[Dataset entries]
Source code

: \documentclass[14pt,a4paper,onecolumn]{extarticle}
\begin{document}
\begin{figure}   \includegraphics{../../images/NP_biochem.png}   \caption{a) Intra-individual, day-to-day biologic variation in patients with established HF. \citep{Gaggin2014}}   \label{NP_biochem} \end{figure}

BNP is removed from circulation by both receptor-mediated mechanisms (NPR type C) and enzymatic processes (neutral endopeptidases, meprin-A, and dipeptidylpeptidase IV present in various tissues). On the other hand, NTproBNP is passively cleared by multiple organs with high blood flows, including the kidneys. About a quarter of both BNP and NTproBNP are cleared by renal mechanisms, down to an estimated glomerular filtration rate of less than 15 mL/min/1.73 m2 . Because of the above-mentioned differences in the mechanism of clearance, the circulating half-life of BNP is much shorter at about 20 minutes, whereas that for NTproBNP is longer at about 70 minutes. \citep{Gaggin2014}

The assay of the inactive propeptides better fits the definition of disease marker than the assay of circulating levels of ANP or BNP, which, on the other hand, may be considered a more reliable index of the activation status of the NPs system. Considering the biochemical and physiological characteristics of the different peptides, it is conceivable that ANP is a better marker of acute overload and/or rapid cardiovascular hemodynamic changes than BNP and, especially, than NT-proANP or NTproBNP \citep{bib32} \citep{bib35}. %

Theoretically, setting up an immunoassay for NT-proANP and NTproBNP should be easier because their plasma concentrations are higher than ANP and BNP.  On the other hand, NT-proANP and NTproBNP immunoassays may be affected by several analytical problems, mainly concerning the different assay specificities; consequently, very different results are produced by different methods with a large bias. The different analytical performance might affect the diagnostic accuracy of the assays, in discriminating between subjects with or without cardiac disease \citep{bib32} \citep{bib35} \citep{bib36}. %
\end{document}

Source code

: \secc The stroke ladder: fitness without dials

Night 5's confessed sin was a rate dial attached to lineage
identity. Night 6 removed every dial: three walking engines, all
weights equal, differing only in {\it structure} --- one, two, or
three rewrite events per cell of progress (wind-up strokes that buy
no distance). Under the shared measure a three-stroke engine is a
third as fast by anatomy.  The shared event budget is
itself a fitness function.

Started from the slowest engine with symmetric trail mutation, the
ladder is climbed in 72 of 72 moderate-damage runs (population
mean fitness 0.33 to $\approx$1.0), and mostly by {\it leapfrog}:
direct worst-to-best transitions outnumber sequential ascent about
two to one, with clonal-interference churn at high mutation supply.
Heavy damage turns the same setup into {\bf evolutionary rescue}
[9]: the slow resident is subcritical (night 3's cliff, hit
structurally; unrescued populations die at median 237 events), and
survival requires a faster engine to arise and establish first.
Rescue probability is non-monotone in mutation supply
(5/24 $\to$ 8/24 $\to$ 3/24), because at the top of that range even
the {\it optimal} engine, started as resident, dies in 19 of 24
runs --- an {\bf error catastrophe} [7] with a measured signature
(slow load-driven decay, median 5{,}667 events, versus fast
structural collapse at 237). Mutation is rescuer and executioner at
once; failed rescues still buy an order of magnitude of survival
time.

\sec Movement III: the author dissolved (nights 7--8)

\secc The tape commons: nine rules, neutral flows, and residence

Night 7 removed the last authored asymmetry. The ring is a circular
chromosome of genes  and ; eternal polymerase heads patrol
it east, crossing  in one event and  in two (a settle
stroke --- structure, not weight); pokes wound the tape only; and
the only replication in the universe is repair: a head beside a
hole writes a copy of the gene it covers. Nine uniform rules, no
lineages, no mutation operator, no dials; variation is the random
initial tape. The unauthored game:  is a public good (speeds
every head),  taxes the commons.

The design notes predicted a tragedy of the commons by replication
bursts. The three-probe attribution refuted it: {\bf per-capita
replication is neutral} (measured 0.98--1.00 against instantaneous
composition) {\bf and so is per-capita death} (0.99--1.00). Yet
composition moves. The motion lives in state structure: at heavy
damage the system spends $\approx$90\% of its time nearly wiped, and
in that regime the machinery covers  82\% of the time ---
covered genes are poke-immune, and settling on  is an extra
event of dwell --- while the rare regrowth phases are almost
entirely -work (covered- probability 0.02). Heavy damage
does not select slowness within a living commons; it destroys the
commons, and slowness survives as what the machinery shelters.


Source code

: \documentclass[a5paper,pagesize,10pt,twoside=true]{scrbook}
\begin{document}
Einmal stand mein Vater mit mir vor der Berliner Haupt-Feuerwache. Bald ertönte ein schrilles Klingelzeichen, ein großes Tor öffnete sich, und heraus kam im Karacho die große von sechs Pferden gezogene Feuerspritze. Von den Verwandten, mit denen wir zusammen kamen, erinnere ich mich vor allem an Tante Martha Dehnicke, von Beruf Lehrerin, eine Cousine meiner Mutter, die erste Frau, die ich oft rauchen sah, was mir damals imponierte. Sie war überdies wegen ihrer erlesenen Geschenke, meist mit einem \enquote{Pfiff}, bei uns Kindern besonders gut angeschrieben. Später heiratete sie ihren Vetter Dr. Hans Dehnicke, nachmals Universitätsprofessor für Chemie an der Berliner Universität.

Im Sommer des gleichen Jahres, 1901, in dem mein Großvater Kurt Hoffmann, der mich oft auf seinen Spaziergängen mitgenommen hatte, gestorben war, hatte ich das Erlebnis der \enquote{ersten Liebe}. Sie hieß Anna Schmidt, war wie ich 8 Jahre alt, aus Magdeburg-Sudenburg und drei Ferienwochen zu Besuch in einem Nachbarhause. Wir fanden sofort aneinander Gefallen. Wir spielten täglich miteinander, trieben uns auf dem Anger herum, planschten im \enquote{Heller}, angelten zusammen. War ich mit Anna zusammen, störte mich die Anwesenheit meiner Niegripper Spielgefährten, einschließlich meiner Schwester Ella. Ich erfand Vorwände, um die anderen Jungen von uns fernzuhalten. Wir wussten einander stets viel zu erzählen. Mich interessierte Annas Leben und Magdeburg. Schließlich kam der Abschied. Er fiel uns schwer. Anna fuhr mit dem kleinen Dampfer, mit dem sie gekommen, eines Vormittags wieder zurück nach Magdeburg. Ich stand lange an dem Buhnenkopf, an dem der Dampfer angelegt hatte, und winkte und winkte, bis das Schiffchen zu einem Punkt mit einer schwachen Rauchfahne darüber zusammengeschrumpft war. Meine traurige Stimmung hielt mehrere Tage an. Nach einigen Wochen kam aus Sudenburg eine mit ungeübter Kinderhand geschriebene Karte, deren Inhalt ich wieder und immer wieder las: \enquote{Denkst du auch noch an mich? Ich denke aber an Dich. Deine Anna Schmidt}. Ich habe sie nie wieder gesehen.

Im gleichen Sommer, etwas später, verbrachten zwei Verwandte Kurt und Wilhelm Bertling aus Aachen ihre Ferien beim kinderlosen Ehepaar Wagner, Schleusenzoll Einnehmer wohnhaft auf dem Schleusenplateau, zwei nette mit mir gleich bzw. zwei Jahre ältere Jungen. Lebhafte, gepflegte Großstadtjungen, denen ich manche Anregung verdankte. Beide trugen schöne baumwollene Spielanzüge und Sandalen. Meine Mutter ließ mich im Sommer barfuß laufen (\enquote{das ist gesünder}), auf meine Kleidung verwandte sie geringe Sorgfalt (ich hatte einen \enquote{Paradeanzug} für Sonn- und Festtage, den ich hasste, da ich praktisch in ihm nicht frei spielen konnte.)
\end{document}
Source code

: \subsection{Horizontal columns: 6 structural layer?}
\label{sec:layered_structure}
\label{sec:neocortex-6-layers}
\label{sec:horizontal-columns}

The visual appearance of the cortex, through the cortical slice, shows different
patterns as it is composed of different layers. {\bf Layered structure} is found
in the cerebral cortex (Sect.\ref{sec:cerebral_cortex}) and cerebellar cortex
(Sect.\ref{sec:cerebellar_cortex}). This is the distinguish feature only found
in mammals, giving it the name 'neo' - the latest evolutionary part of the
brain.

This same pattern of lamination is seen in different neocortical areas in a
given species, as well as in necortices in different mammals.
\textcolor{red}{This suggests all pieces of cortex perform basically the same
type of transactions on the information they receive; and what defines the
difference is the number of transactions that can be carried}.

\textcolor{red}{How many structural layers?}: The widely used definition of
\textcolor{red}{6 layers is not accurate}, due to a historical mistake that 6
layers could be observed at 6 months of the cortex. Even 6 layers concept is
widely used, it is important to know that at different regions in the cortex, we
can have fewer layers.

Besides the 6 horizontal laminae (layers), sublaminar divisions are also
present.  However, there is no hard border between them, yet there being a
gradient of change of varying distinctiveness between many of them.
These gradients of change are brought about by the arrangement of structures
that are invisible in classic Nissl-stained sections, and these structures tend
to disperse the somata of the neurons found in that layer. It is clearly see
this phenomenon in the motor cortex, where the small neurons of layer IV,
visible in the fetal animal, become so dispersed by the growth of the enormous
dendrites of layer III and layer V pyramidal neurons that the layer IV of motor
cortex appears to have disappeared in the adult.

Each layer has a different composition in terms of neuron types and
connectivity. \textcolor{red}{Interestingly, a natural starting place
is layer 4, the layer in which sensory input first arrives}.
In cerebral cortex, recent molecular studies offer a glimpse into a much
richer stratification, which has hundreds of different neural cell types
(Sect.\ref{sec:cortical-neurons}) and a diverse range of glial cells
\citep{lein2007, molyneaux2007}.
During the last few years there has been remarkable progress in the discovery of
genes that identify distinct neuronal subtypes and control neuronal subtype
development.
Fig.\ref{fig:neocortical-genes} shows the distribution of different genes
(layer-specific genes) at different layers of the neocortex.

PROBLEM REQUIREMENTS:
What you return must be an exact retyping of the lines above starting at the line with "visible in the" and ending at the line with "genes that identify", and nothing besides.

FINISHED TASK:
visible in the fetal animal, become so dispersed by the growth of the enormous
dendrites of layer III and layer V pyramidal neurons that the layer IV of motor
cortex appears to have disappeared in the adult.

Each layer has a different composition in terms of neuron types and
connectivity. \textcolor{red}{Interestingly, a natural starting place
is layer 4, the layer in which sensory input first arrives}.
In cerebral cortex, recent molecular studies offer a glimpse into a much
richer stratification, which has hundreds of different neural cell types
(Sect.\ref{sec:cortical-neurons}) and a diverse range of glial cells
\citep{lein2007, molyneaux2007}.
During the last few years there has been remarkable progress in the discovery of
genes that identify distinct neuronal subtypes and control neuronal subtype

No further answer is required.